David Bowie: Sim. A banda, os Spiders from Mars… foi essa a situação que me granjeou a fama que tinha no início dos anos setenta e o guitarrista da banda era o Mick Ronson. E, infelizmente… (o público aplaude e Bowie, naturalmente emocionado, cabeceia e diz “Sim”)…, sucumbiu tragicamente ao cancro há três, quatro dias. E, neste momento, gostaria de dizer que, de todos os guitarristas do início dos anos setenta, o Mick talvez tenha sido um dos mais influentes e profundos e que sinto muito a sua falta. (o público aplaude, enquanto Bowie fixa o chão)

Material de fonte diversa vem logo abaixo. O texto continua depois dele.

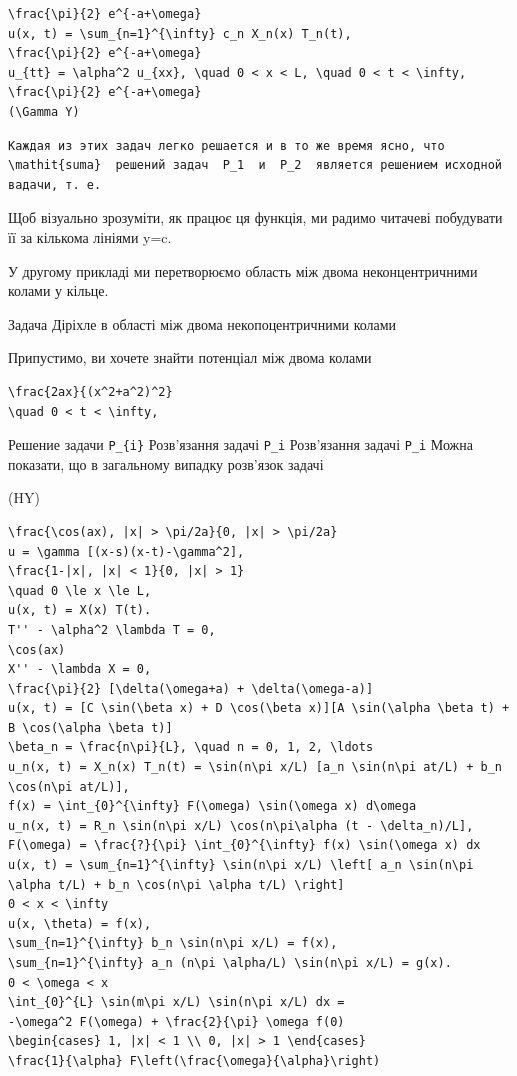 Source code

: \documentclass[
  ukrainian,
]{article}
\begin{document}
\begin{verbatim}
\frac{\pi}{2} e^{-a+\omega}
u(x, t) = \sum_{n=1}^{\infty} c_n X_n(x) T_n(t),
\frac{\pi}{2} e^{-a+\omega}
u_{tt} = \alpha^2 u_{xx}, \quad 0 < x < L, \quad 0 < t < \infty,
\frac{\pi}{2} e^{-a+\omega}
(\Gamma Y)
\end{verbatim}

\begin{verbatim}
Каждая из этих задач легко решается и в то же время ясно, что  \mathit{suma}  решений задач  P_1  и  P_2  является решением исходной вадачи, т. е.
\end{verbatim}

Щоб візуально зрозуміти, як працює ця функція, ми радимо читачеві
побудувати її за кількома лініями y=c.

У другому прикладі ми перетворюємо область між двома неконцентричними
колами у кільце.

Задача Діріхле в області між двома некопоцентричними колами

Припустимо, ви хочете знайти потенціал між двома колами

\begin{verbatim}
\frac{2ax}{(x^2+a^2)^2}
\quad 0 < t < \infty,
\end{verbatim}

Решение задачи \texttt{P\_\{i\}} Розв'язання задачі \texttt{P\_i}
Розв'язання задачі \texttt{P\_i} Можна показати, що в загальному випадку
розв'язок задачі

(HY)

\begin{verbatim}
\frac{\cos(ax), |x| > \pi/2a}{0, |x| > \pi/2a}
u = \gamma [(x-s)(x-t)-\gamma^2],
\frac{1-|x|, |x| < 1}{0, |x| > 1}
\quad 0 \le x \le L,
u(x, t) = X(x) T(t).
T'' - \alpha^2 \lambda T = 0,
\cos(ax)
X'' - \lambda X = 0,
\frac{\pi}{2} [\delta(\omega+a) + \delta(\omega-a)]
u(x, t) = [C \sin(\beta x) + D \cos(\beta x)][A \sin(\alpha \beta t) + B \cos(\alpha \beta t)]
\beta_n = \frac{n\pi}{L}, \quad n = 0, 1, 2, \ldots
u_n(x, t) = X_n(x) T_n(t) = \sin(n\pi x/L) [a_n \sin(n\pi at/L) + b_n \cos(n\pi at/L)],
f(x) = \int_{0}^{\infty} F(\omega) \sin(\omega x) d\omega
u_n(x, t) = R_n \sin(n\pi x/L) \cos(n\pi\alpha (t - \delta_n)/L],
F(\omega) = \frac{?}{\pi} \int_{0}^{\infty} f(x) \sin(\omega x) dx
u(x, t) = \sum_{n=1}^{\infty} \sin(n\pi x/L) \left[ a_n \sin(n\pi \alpha t/L) + b_n \cos(n\pi \alpha t/L) \right]
0 < x < \infty
u(x, \theta) = f(x),
\sum_{n=1}^{\infty} b_n \sin(n\pi x/L) = f(x),
\sum_{n=1}^{\infty} a_n (n\pi \alpha/L) \sin(n\pi x/L) = g(x).
0 < \omega < x
\int_{0}^{L} \sin(m\pi x/L) \sin(n\pi x/L) dx =
-\omega^2 F(\omega) + \frac{2}{\pi} \omega f(0)
\begin{cases} 1, |x| < 1 \\ 0, |x| > 1 \end{cases}
\frac{1}{\alpha} F\left(\frac{\omega}{\alpha}\right)
\end{verbatim}
\end{document}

Arsenio Hall: Oh, como está a tua mulher? Está por cá?
David Bowie: Sim, está na parte verde… (sorri) Onde é que está a câmara? (acena para a câmara) Olá, querida!
Arsenio Hall: Sim, está algures, lá atrás.
David Bowie: Está algures lá atrás, sim.
Arsenio Hall: Estás muito apaixonado. Dá para ver.
David Bowie: Sim, estou para além da lua. De forma delirante. Estou tão feliz que, na maioria das vezes, as pessoas me querem estrangular. (risos)
Arsenio Hall: Deixa-me interrogar-te acerca desta relação em particular. É uma relação multirracial. Acontece as pessoas chatearem-te, causar-te problemas por causa disso?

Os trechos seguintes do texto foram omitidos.